Davidson, who co-founded the Planet Money blog for NPR, for his part offers a badly needed corrective to that mistaken picture. In an NYTimes piece this week, he emphasizes that the notion that we are suffering from a simple unmet labor demand is misleading. That view implies that the challenge we face is the insertion of workers into waiting manufacturing jobs, no questions asked about those jobs. Instead, Davidson points out, wages in the vaunted high-tech manufacturing sector barely exceed those of fast food jobs, and these positions are notoriously insecure in light of employers’ commitments to the outsourcing and automation that lower their wage costs. Given those conditions it isn’t unreasonable for un- and underemployed Americans to balk at undertaking specialized training for jobs that seem little better than those near the bottom of the service sector.
As a handful of others have also pointed out, if the unfilled tech positions were really the result of a supply-demand imbalance, wages would rise until workers felt impelled to fill the “gap.” (See my post of a couple of weeks ago, on Peter Cappalli’s introduction of this point on 60 Minutes.)
Davidson is not unsympathetic to the plight of employers, including one he interviews who is reluctant to hire those coming from “union-type” backgrounds expecting pay levels the employer sees as unsustainable if his business is to survive. And in that sense, Davidson reminds us that this is a system that traps multiple participants (both high and low on the socioeconomic and opportunity ladder) in potentially unjust economic structures. Important to remember though, is that the business owner has property in hand while the unemployed worker does not. They are not equally vulnerable to (or responsible for!) the system’s injustices.

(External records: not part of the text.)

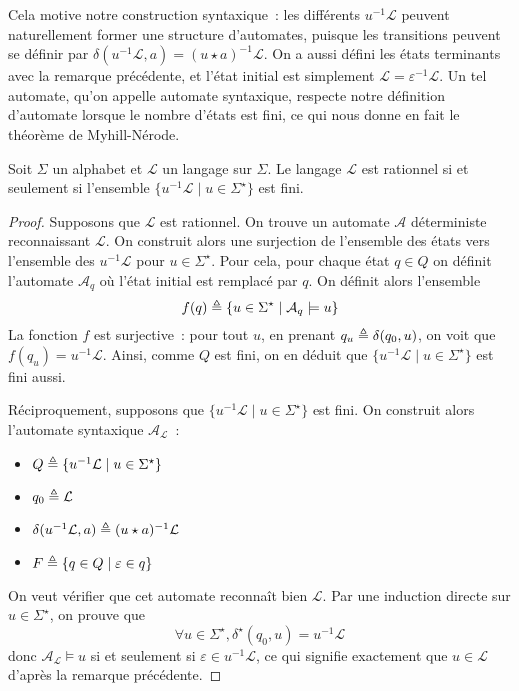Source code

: Cela motive notre construction syntaxique~: les différents $u^{-1}\mathcal L$
peuvent naturellement former une structure d'automates, puisque les transitions
peuvent se définir par $\delta(u^{-1}\mathcal L,a) = (u\star a)^{-1}\mathcal L$.
On a aussi défini les états terminants avec la remarque précédente, et l'état
initial est simplement $\mathcal L = \varepsilon^{-1}\mathcal L$. Un tel
automate, qu'on appelle automate syntaxique, respecte notre définition
d'automate lorsque le nombre d'états est fini, ce qui nous donne en fait le
théorème de Myhill-Nérode.

\begin{theorem}
  Soit $\Sigma$ un alphabet et $\mathcal L$ un langage sur $\Sigma$. Le langage
  $\mathcal L$ est rationnel si et seulement si l'ensemble
  $\{u^{-1}\mathcal L\mid u \in \Sigma^\star\}$ est fini.
\end{theorem}

\begin{proof}
  Supposons que $\mathcal L$ est rationnel. On trouve un automate $\mathcal A$
  déterministe reconnaissant $\mathcal L$. On construit alors une surjection de
  l'ensemble des états vers l'ensemble des $u^{-1}\mathcal L$ pour
  $u\in \Sigma^\star$. Pour cela, pour chaque état $q \in Q$ on définit
  l'automate $\mathcal A_q$ où l'état initial est remplacé par $q$. On définit
  alors l'ensemble
  \[f(q) \triangleq \{u \in \Sigma^\star\mid \mathcal A_q \models u\}\]
  La fonction $f$ est surjective~: pour tout $u$, en prenant
  $q_u \triangleq \delta(q_0,u)$, on voit que $f(q_u) = u^{-1}\mathcal L$. Ainsi,
  comme $Q$ est fini, on en déduit que
  $\{u^{-1}\mathcal L\mid u \in \Sigma^\star\}$ est fini aussi.

  Réciproquement, supposons que $\{u^{-1}\mathcal L\mid u \in \Sigma^\star\}$
  est fini. On construit alors l'automate syntaxique $\mathcal A_{\mathcal L}$~:
  \begin{itemize}
  \item $Q \triangleq \{u^{-1}\mathcal L\mid u \in \Sigma^\star\}$
  \item $q_0 \triangleq \mathcal L$
  \item $\delta(u^{-1}\mathcal L, a) \triangleq (u\star a)^{-1}\mathcal L$
  \item $F \triangleq \{q \in Q\mid \varepsilon \in q\}$
  \end{itemize}
  On veut vérifier que cet automate reconnaît bien $\mathcal L$. Par une
  induction directe sur $u \in \Sigma^\star$, on prouve que
  \[\forall u \in \Sigma^\star, \delta^\star(q_0,u) = u^{-1}\mathcal L\]
  donc $\mathcal A_\mathcal L \models u$ si et seulement si
  $\varepsilon \in u^{-1}\mathcal L$, ce qui signifie exactement que
  $u \in \mathcal L$ d'après la remarque précédente.
\end{proof}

Obviously, just to recognize as Davidson does that a wage deficit (and thus potentially, a profit excess) is at the heart of the problem is to be far more progressive than the skills-gap explanation would allow one to be. We do hate to see our cutting-edge manufacturing enterprises as anything other than, well, cutting-edge, but the social inequities inherent in the skills-gap rhetoric are as old and robust as American industrial capitalism itself, and Davidson helps us see this.
But I’d push Davidson still further. Both he and Fraser mention that more and better education could help everyone here, workers and employers. Yet even though Davidson mentions a faltering “social contract” among workers and employers, neither writer points out that the underlying rationale for feebly funded and ill-conceived schooling in America historically derives from the same social priorities that make minimizing wages a reasonable aim for employers. A legitimation of maximized socioeconomic differences among Americans is at work here, buttressing both the nation’s under-resourced education system and its low pay scales.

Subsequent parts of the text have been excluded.